Some clinical evidence suggests that creatine supplementation may attenuate age-related loss of muscle endurance and strength, and may enhance skeletal muscle function during exercise in patients with heart failure (25). Supplementation of patients with Duchenne muscular dystrophy has resulted in improved muscle function (26).
Because of creatine's role in muscle contraction, increasing muscle stores of creatine is thought to result in increased phosphocreatine and, therefore, in increased energy to perform physical work. Manufacturers and proponents of creatine maintain that exogenous creatine supplementation will result in increased strength, power, and muscle bulk and, therefore, increased speed and explosiveness. Supplementation with creatine is also thought to improve recovery between bouts of exercise and to allow an increase in the total training load. Review of the available randomized, placebo-controlled trials reveals little evidence to support these claims (24,27-31).
Creatine users often load with a dose of creatine monohydrate ranging from 10 to 30 g, followed by anywhere from 2 to 20 g daily. Studies of muscle biopsies in subjects ingesting creatine have shown the greatest change in muscle creatine stores after 2 days of supplementation (24). One study showed that doses of 3 g of creatine taken daily for 28 days caused the same increase in muscle creatine as did doses of 20 g taken daily for 6 days (32). That more than 3 g of creatine taken daily will result in any further increase in muscle stores appears unlikely. Most randomized, placebo-controlled trials have used from 20 to 30 g of creatine per day over 5 to 7 days.
The potential for creatine supplementation to increase muscle strength and bulk has generated great interest. Of 34 placebo-controlled, randomized trials, 18 showed an increase in muscle strength. The typical mode of exercise in these trials was the 1-repetition or 3-repetition maximum, or the maximum weight that could be lifted a maximum of 1 time or 3 times. One of the most impressive studies was conducted by Becque et al with 23 young male lifters, who showed an increase of 28% in the 1-repetition maximum biceps curl after creatine supplementation of 20 g per day for 7 days (33). With almost as many trials showing no increase in strength as those that did, arguing for a consistent increase in muscle strength with creatine would be difficult. In 8 studies looking specifically at the bench press, 3 studies showed an improvement. Regarding muscle bulk, 11 of 17 methodologically rigorous studies showed an increase in body mass after short-term creatine supplementation. However, in the 12 studies that also examined body composition, only 5 studies showed an increase in muscle mass. Some experts have concluded that the increase in body mass after short-term supplementation is primarily water weight.

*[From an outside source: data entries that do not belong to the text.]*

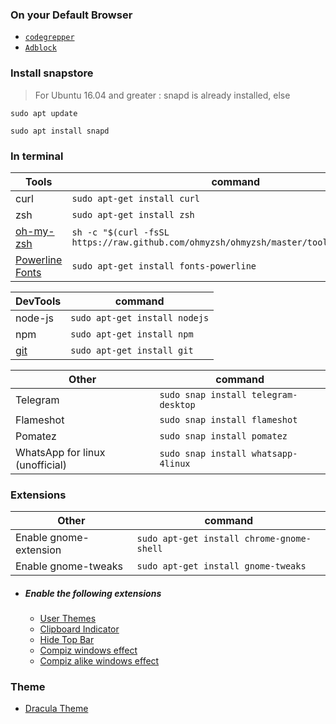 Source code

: ### On your Default Browser
 - [```codegrepper```](https://www.google.com/search?q=codegrepper+extension)  
 - [```Adblock```](https://www.google.com/search?q=adblock+extension)

### Install snapstore
> For Ubuntu 16.04 and greater : snapd is already installed, else

```sudo apt update```

```sudo apt install snapd```

 
 ### In terminal
 
| Tools | command |
| ------ | ------ |
|curl|```sudo apt-get install curl```|
|zsh|```sudo apt-get install zsh```|
|[oh-my-zsh](https://ohmyz.sh/#install)|```sh -c "$(curl -fsSL https://raw.github.com/ohmyzsh/ohmyzsh/master/tools/install.sh)"```|
|[Powerline Fonts](https://github.com/powerline/fonts)|```sudo apt-get install fonts-powerline ```|

|DevTools | command|
| ------ | ------ |
|node-js|```sudo apt-get install nodejs```|
|npm|```sudo apt-get install npm```|
|[git](https://git-scm.com/)|```sudo apt-get install git```|

| Other | command|
| ------ | ------ |
|Telegram|```sudo snap install telegram-desktop```|
|Flameshot|```sudo snap install flameshot```|
|Pomatez|```sudo snap install pomatez```|
|WhatsApp for linux (unofficial)|```sudo snap install whatsapp-4linux```|

### Extensions

| Other | command|
| ------ | ------ |
|Enable gnome-extension  |```sudo apt-get install chrome-gnome-shell```|
| Enable gnome-tweaks |```sudo apt-get install gnome-tweaks```|

- ##### Enable the following extensions
    - [User Themes](https://extensions.gnome.org/extension/19/user-themes/)
    - [Clipboard Indicator](https://extensions.gnome.org/extension/779/clipboard-indicator/)
    - [Hide Top Bar](https://extensions.gnome.org/extension/545/hide-top-bar/)
    - [Compiz windows effect](https://extensions.gnome.org/extension/3210/compiz-windows-effect/)
    - [Compiz alike windows effect](https://extensions.gnome.org/extension/2950/compiz-alike-windows-effect/)
### Theme
- [Dracula Theme](https://draculatheme.com/gtk)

Most high-quality studies done on creatine and exercise have been studies with athletes performing exercise on a stationary cycle. Creatine has been shown most consistently to provide an ergogenic effect with this type of exercise. In a review of 35 studies using cycle work as the mode of exercise, 21 studies showed an increase in performance, and 14 studies showed no difference. In most of these studies, short bouts of high-intensity cycling (against high resistance) are done with short rest periods (30 seconds to 2 minutes) in between. The increase in cycling performance has consisted usually of a smaller decrement in power output over repeated cycling bouts when subjects are compared with controls. These results suggest that creatine not only may increase total power output during repeated bouts of cycling but also may enhance recovery between bouts. Possible mechanisms for the increase in cycling performance include increased rate of phosphocreatine resynthesis, higher corticotropin and cortisol levels (increased carbohydrate utilization), decreased hydrogen ion buildup, and, consequently, decreased lactic acid production (24,34).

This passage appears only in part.